Crianças sempre insatisfeitas, o que fazer?


No meu dia-a-dia não consigo ficar indiferente a algumas situações alimentares com que me deparo...uma delas, é a evidência de crianças sempre desconsoladas, insatisfeitas!Na minha opinião, presenciar crianças insatisfeitas é mais evidente após os 2 anos de idade, quando a criança já se torna mais selectiva, pretendendo afirmar-se também no seio familiar. E coloca a família num estado vulnerável capaz de desprezar todo o cuidado alimentar até então implementado! Por isso, evidenciam-se as birras alimentares, os pais renunciam aos horários e evitam a tormenta da refeição completa que a criança precisa. Mesmo! Porque está a crescer!

Verifico no quotidiano de algumas famílias, crianças que comem a toda a hora. E estão constantemente a pensar em comer. É importante sensibilizar os pais que são responsáveis pela alimentação destas crianças...

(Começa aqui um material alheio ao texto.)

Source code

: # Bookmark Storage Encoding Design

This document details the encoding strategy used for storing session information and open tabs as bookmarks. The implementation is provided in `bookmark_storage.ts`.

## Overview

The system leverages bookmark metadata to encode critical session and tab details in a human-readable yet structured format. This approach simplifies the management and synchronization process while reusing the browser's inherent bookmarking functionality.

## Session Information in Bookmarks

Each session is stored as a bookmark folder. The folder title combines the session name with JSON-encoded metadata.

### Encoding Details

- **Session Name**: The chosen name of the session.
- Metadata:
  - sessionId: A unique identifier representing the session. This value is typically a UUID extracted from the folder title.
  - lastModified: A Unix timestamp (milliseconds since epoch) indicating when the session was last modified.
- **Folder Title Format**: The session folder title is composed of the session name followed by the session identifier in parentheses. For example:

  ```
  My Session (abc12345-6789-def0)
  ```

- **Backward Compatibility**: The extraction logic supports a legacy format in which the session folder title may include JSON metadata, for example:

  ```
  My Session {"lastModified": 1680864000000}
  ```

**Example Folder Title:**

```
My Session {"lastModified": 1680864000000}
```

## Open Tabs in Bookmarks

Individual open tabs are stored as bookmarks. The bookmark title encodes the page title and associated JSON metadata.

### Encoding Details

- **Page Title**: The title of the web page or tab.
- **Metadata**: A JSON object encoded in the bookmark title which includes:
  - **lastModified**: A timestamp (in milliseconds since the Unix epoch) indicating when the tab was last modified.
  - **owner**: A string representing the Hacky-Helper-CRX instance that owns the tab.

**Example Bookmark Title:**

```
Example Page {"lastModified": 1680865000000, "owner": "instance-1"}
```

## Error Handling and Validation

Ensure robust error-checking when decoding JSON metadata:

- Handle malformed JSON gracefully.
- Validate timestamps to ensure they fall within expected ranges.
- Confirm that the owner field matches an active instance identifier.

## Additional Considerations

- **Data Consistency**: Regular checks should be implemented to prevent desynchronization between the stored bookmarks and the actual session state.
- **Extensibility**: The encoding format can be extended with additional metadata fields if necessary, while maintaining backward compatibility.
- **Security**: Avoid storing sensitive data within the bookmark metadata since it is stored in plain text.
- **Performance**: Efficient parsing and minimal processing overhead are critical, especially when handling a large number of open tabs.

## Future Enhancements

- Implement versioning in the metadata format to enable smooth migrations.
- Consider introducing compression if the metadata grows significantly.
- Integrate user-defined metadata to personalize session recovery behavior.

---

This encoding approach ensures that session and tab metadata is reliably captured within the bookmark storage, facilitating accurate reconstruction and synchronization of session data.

O assunto é delicado, e merece a máxima consideração, sobretudo quando vivemos numa época em que passamos muito tempo fora de casa, existe uma desajustada oferta alimentar, indisciplina para fazer refeições completas e para cumprir  difíceis horários... numa tentativa de cumprir escrupulosas obrigações profissionais...

O que pode ser feito?

Deixo aqui alguns pontos de reflexão esperando que  os pais possam interiorizar estas ideiais sobre alimentação, em casa, para seguir a partir de hoje...tomem nota:

1 - Cumprir horários para fazer as refeições. Todas as refeições. E de todos os membros da família: pequeno-almoço, meio da manhã, almoço, lanche, e eventual 2º lanche (caso o jantar seja tardio) e jantar.

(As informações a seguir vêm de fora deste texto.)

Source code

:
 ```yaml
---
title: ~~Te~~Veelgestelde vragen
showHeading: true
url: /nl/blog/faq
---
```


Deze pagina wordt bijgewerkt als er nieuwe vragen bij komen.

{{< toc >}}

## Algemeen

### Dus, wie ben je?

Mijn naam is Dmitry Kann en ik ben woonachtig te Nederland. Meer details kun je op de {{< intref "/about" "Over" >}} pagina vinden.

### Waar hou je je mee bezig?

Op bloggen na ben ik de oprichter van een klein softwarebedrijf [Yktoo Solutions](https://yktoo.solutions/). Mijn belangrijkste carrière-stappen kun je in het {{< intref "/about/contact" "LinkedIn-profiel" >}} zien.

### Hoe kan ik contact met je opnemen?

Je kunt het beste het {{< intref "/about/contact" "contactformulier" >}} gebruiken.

2 - Não comer a meio das refeições. Criar disciplina no organismo. Iniciar uma digestão antes de outra, iniciada à pouco tempo e ainda não concluída, não é saudável e desregula o organismo. Acredito que esta situação possa contribuir também a longo prazo, para os casos de diabetes em resultado do "cansaço" do pâncreas, sempre a ser estimulado sobretudo se se trata da ingestão de alimentos ricos e açucar;

3 - Diminuir o consumo de alimentos ricos em açucar e gordura, de excelente "palatibilidade", o correntemente "sabem bem", muito ricos em calorias e que oferecem um prazer imediato mas que não promovem a saciedade do organismo. São as chamadas calorias vazias - satisfazem imediatamente mas sendo de rápida absorção despoletam rapidamente (e novamente) o mecanismo da fome;

4 - Fundamental enriquecer a refeição, em todos, e em especial nas crianças, com a sopa no início da refeição, veículo de água, fibra, vitaminas e sais minerais que irão favorecer o início da digestão e reduzir a ingestão de outros alimentos mais calóricos, no 2º prato;

5 - Diminuir a ingestão de líquidos durante as refeições, mesmo de água, que dilatam o estômago e provocam uma falsa sensação de saciedade, impedindo a ingestão de mais alimentos. Não tardarão uns 30 minutos para se sentir fome...ainda! Por isso, os líquidos devem ser ingeridos até 30 minutos antes das refeições e cerca de 2 horas depois, com generosidade. Os refrigerantes e sumos são bebidas totalmente desaconselhadas se demasiado açucaradas;

6 - Aumentar também a ingestão da proteína animal (peixe, carne, ovo) ou vegetal (leguminosas) e privilegiar o consumo de hidratos de carbono (arroz, batata, massa), estes nutrientes sim, os responsáveis por dar a saudável energia que o organismo requer. Claro está que "o que é demais é moléstia", e as proteínas gozam actualmente de má fama, principalmente na comunidade portuguesa, que adora comer bife com ovo, peixe com ovo... Proteínas sim, do tamanho da palma da mão e apenas uma fonte de proteína animal por refeição;

7 - Reduzir o consumo de alimentos muito ricos em sal que promovem o consumo de bebidas açucaradas, após a refeição, e contribuem não só para terríveis índices diários de ingestão de açucar como impossibilitam a adequada ingestão dos alimentos, realmente importantes!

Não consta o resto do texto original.